What is the fastest Python PDF library?

PDF Oxide is the fastest Python PDF library, with 0.8ms mean text extraction time — 5.8× faster than PyMuPDF (4.6ms) and 15× faster than pypdf (12.1ms). Benchmarked on 3,830 real-world PDFs with 100% pass rate.

Is PDF Oxide free for commercial use?

Yes. PDF Oxide is MIT licensed — free for all uses including commercial products, SaaS, and proprietary software. No license fees, no sales calls, no AGPL restrictions.

Can PDF Oxide handle scanned PDFs with OCR?

Yes. PDF Oxide includes built-in OCR via PaddleOCR and ONNX Runtime. No Tesseract installation needed — just pip install pdf_oxide and use extract_text_ocr(). Supports PP-OCRv3, v4, and v5 models.

Does PDF Oxide support XFA forms?

Yes. PDF Oxide is the only Python PDF library that can detect, analyze, and extract data from XFA forms (XML Forms Architecture). PyMuPDF, pypdf, pdfplumber, and pdfminer cannot read XFA form data.
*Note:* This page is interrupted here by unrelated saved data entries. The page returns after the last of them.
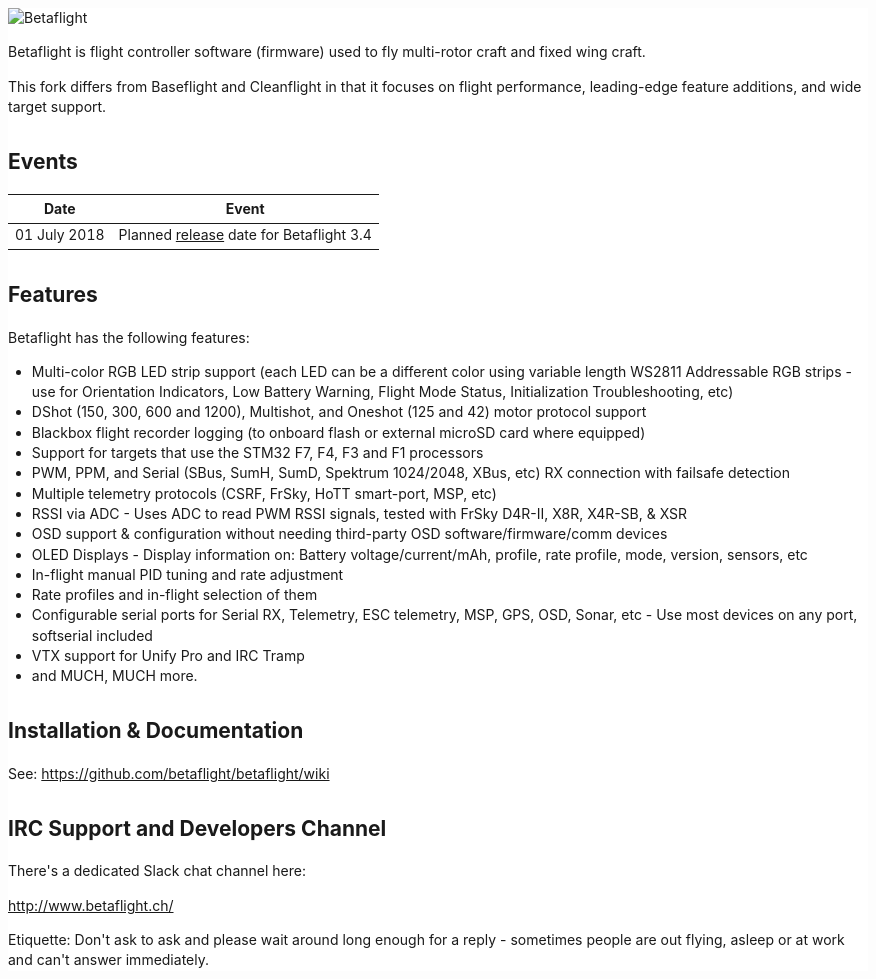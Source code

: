 
![Betaflight](https://raw.githubusercontent.com/wiki/betaflight/betaflight/images/betaflight/bf_logo.png)

Betaflight is flight controller software (firmware) used to fly multi-rotor craft and fixed wing craft.

This fork differs from Baseflight and Cleanflight in that it focuses on flight performance, leading-edge feature additions, and wide target support.

## Events

| Date  | Event |
| - | - |
| 01 July 2018 | Planned [release](https://github.com/betaflight/betaflight/milestone/7) date for Betaflight 3.4 |

## Features

Betaflight has the following features:

* Multi-color RGB LED strip support (each LED can be a different color using variable length WS2811 Addressable RGB strips - use for Orientation Indicators, Low Battery Warning, Flight Mode Status, Initialization Troubleshooting, etc)
* DShot (150, 300, 600 and 1200), Multishot, and Oneshot (125 and 42) motor protocol support
* Blackbox flight recorder logging (to onboard flash or external microSD card where equipped)
* Support for targets that use the STM32 F7, F4, F3 and F1 processors
* PWM, PPM, and Serial (SBus, SumH, SumD, Spektrum 1024/2048, XBus, etc) RX connection with failsafe detection
* Multiple telemetry protocols (CSRF, FrSky, HoTT smart-port, MSP, etc)
* RSSI via ADC - Uses ADC to read PWM RSSI signals, tested with FrSky D4R-II, X8R, X4R-SB, & XSR
* OSD support & configuration without needing third-party OSD software/firmware/comm devices
* OLED Displays - Display information on: Battery voltage/current/mAh, profile, rate profile, mode, version, sensors, etc
* In-flight manual PID tuning and rate adjustment
* Rate profiles and in-flight selection of them
* Configurable serial ports for Serial RX, Telemetry, ESC telemetry, MSP, GPS, OSD, Sonar, etc - Use most devices on any port, softserial included
* VTX support for Unify Pro and IRC Tramp
* and MUCH, MUCH more.

## Installation & Documentation

See: https://github.com/betaflight/betaflight/wiki

## IRC Support and Developers Channel

There's a dedicated Slack chat channel here:

http://www.betaflight.ch/

Etiquette: Don't ask to ask and please wait around long enough for a reply - sometimes people are out flying, asleep or at work and can't answer immediately.
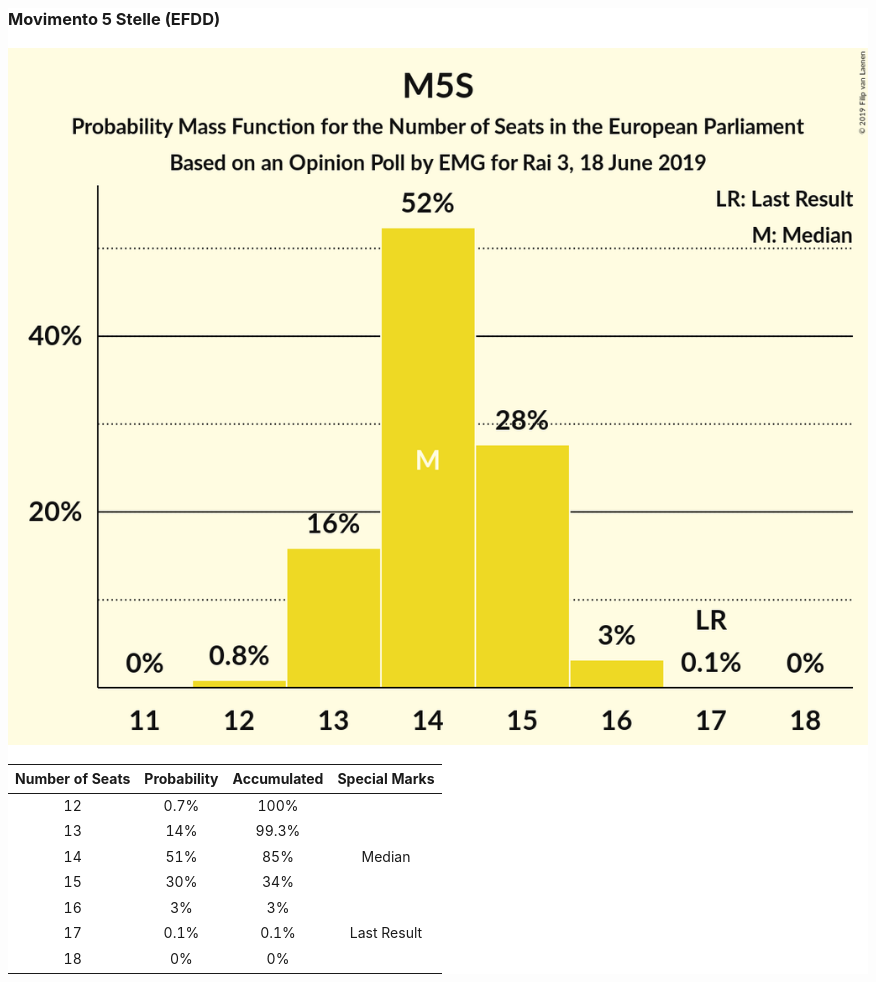 ### Movimento 5 Stelle (EFDD)

![Graph with seats probability mass function not yet produced](2019-06-18-EMG-coalitions-seats-pmf-m5s.png "Seats Probability Mass Function")

| Number of Seats | Probability | Accumulated | Special Marks |
|:---------------:|:-----------:|:-----------:|:-------------:|
| 12 | 0.7% | 100% |  |
| 13 | 14% | 99.3% |  |
| 14 | 51% | 85% | Median |
| 15 | 30% | 34% |  |
| 16 | 3% | 3% |  |
| 17 | 0.1% | 0.1% | Last Result |
| 18 | 0% | 0% |  |
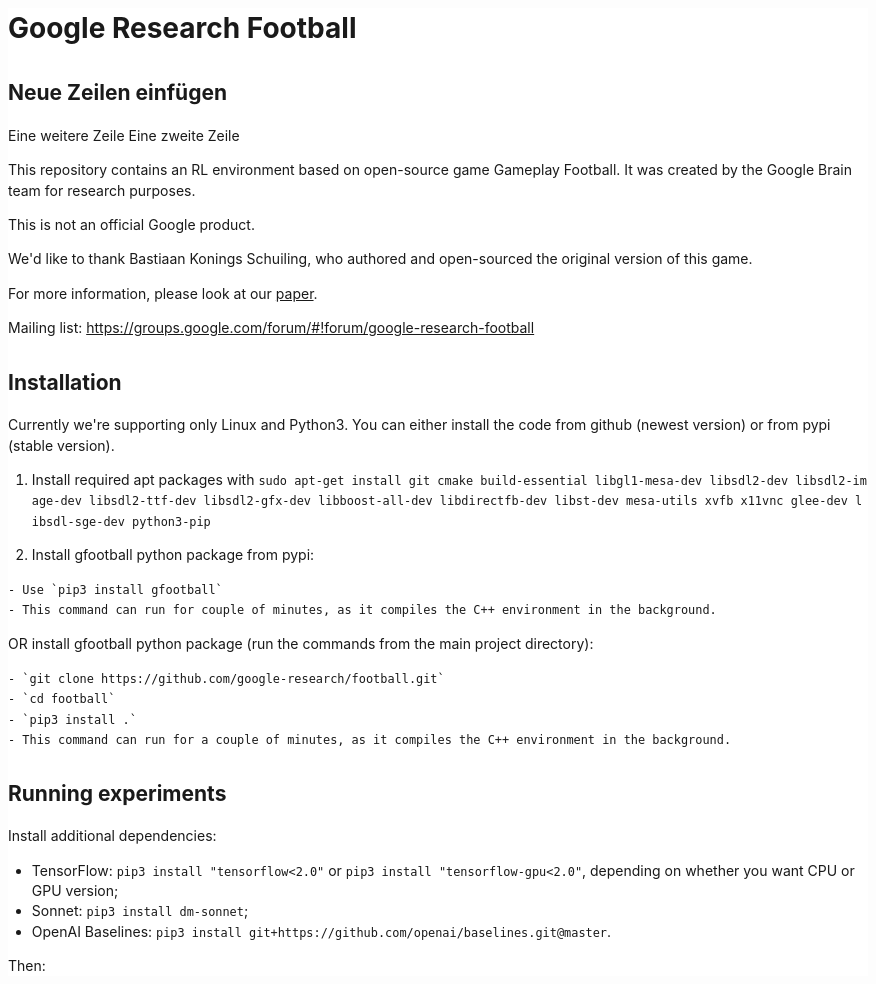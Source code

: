 # Google Research Football

## Neue Zeilen einfügen
Eine weitere Zeile
Eine zweite Zeile



This repository contains an RL environment based on open-source game Gameplay
Football. It was created by the Google Brain team for research purposes.

This is not an official Google product.

We'd like to thank Bastiaan Konings Schuiling, who authored and open-sourced the original version of this game.

For more information, please look at our [paper](https://arxiv.org/abs/1907.11180).

Mailing list: https://groups.google.com/forum/#!forum/google-research-football

## Installation
Currently we're supporting only Linux and Python3.
You can either install the code from github (newest version) or from pypi (stable version).

  1. Install required apt packages with
  `sudo apt-get install git cmake build-essential libgl1-mesa-dev libsdl2-dev
  libsdl2-image-dev libsdl2-ttf-dev libsdl2-gfx-dev libboost-all-dev
  libdirectfb-dev libst-dev mesa-utils xvfb x11vnc glee-dev libsdl-sge-dev
  python3-pip`

  1. Install gfootball python package from pypi:

    - Use `pip3 install gfootball`
    - This command can run for couple of minutes, as it compiles the C++ environment in the background.

  OR install gfootball python package (run the commands from the main project directory):

    - `git clone https://github.com/google-research/football.git`
    - `cd football`
    - `pip3 install .`
    - This command can run for a couple of minutes, as it compiles the C++ environment in the background.

## Running experiments
Install additional dependencies:

- TensorFlow: `pip3 install "tensorflow<2.0"` or
  `pip3 install "tensorflow-gpu<2.0"`, depending on whether you want CPU or
  GPU version;
- Sonnet: `pip3 install dm-sonnet`;
- OpenAI Baselines:
  `pip3 install git+https://github.com/openai/baselines.git@master`.

Then:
How does PDF Oxide compare to PyMuPDF?

PDF Oxide is 5.8× faster than PyMuPDF (0.8ms vs 4.6ms mean), has a 100% pass rate vs 99.3%, and is MIT licensed vs PyMuPDF's AGPL-3.0. PDF Oxide also has built-in Markdown/HTML output and XFA form support that PyMuPDF lacks.

Can PDF Oxide convert PDF to Markdown?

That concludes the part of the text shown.